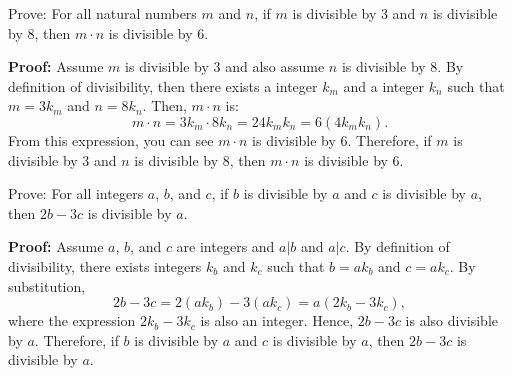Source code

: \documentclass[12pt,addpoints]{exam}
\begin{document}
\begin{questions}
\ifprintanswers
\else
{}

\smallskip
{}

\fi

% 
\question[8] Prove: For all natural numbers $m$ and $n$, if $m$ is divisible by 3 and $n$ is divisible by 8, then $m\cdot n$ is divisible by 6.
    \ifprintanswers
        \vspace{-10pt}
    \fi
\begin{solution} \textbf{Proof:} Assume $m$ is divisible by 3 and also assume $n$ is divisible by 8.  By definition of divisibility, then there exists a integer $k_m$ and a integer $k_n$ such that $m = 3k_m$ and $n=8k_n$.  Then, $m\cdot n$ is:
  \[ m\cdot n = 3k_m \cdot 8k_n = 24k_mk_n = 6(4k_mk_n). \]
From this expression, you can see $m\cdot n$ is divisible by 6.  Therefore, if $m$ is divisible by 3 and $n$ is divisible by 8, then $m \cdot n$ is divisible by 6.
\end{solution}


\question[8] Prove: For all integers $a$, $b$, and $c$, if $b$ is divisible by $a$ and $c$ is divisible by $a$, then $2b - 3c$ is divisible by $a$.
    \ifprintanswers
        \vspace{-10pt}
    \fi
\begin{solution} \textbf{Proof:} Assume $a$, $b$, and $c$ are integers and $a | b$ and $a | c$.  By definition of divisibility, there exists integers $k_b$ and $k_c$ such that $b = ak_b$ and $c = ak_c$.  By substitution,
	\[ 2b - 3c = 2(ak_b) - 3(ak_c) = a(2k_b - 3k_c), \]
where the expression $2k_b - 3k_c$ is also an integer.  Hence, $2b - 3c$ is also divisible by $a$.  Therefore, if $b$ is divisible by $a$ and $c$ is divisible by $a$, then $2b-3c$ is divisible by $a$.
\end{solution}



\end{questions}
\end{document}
= = = = = = =
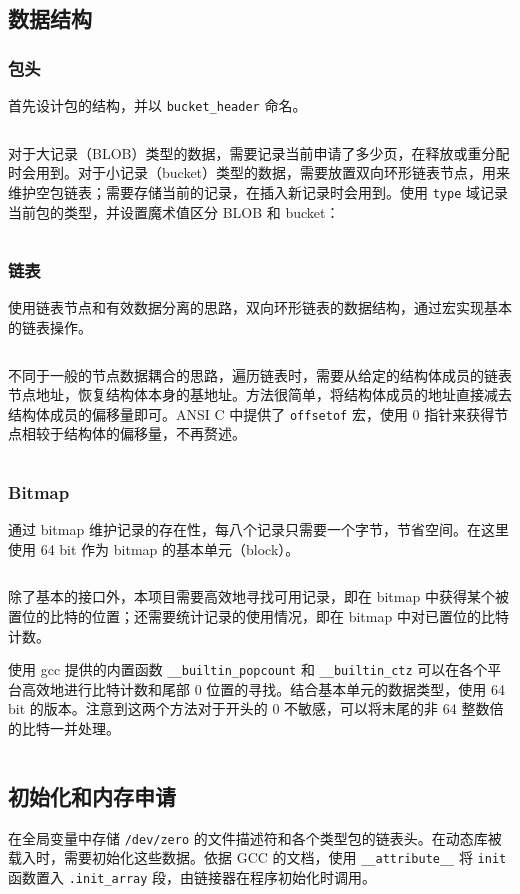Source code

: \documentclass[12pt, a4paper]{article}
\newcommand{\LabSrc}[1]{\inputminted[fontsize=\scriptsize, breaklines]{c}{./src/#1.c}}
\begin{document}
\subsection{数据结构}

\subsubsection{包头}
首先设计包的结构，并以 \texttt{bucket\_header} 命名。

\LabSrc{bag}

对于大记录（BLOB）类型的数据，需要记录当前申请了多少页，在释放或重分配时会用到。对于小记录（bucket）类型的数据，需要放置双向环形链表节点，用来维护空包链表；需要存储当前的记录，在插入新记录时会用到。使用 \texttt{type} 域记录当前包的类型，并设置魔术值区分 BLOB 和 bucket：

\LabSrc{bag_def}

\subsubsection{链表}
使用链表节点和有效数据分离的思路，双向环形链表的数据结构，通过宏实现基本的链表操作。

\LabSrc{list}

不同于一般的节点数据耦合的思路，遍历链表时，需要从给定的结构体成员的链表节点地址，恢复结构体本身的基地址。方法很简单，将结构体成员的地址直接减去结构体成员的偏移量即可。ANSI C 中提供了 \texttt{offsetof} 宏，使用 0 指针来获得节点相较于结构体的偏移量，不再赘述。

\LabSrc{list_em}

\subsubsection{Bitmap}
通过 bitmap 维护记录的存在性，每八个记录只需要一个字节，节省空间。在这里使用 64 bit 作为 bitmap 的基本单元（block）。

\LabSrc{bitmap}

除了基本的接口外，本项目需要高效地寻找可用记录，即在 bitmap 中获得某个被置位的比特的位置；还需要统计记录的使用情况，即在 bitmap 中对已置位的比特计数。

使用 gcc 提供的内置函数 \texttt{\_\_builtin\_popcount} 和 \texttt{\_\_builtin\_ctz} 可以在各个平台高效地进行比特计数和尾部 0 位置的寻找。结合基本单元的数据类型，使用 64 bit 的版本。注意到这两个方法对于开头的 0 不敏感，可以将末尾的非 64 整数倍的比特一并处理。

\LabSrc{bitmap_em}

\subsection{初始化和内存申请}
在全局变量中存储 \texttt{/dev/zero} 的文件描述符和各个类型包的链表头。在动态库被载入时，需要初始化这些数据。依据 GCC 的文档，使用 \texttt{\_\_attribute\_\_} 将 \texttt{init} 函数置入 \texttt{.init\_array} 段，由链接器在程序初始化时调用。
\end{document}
= = = = = = =
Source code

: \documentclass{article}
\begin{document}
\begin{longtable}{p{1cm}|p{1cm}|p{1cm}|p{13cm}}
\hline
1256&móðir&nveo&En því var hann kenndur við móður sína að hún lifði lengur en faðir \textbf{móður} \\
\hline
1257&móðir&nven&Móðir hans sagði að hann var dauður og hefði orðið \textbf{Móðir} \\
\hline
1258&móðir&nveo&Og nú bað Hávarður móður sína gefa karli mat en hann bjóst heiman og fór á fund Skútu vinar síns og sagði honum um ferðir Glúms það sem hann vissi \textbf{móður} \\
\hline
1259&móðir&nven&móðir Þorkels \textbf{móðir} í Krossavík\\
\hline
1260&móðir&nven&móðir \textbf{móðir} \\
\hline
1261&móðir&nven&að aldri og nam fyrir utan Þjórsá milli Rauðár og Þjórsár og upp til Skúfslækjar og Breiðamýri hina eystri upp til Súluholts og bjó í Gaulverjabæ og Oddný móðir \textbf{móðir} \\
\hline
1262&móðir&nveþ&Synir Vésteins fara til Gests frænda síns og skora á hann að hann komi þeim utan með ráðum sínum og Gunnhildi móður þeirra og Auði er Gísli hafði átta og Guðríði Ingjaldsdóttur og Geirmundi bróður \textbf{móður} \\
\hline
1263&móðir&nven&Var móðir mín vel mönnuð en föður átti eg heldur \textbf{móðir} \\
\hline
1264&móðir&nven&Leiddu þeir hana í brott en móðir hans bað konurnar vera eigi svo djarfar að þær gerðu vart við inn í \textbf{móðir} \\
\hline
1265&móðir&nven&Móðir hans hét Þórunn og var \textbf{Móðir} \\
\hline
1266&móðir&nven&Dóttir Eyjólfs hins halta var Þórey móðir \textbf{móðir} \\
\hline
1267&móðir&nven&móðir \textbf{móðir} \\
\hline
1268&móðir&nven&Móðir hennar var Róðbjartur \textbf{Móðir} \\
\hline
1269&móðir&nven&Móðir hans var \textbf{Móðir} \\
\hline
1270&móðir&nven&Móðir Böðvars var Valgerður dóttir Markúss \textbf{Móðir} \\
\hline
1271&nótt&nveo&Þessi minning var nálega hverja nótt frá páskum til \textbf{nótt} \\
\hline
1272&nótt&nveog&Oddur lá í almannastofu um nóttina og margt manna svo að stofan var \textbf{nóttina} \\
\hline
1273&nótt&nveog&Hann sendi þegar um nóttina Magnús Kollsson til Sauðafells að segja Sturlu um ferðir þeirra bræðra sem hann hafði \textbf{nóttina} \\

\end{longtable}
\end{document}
= = = = = = =
State how many lines in the listing above contain the word "ferðir", giving only the number.

2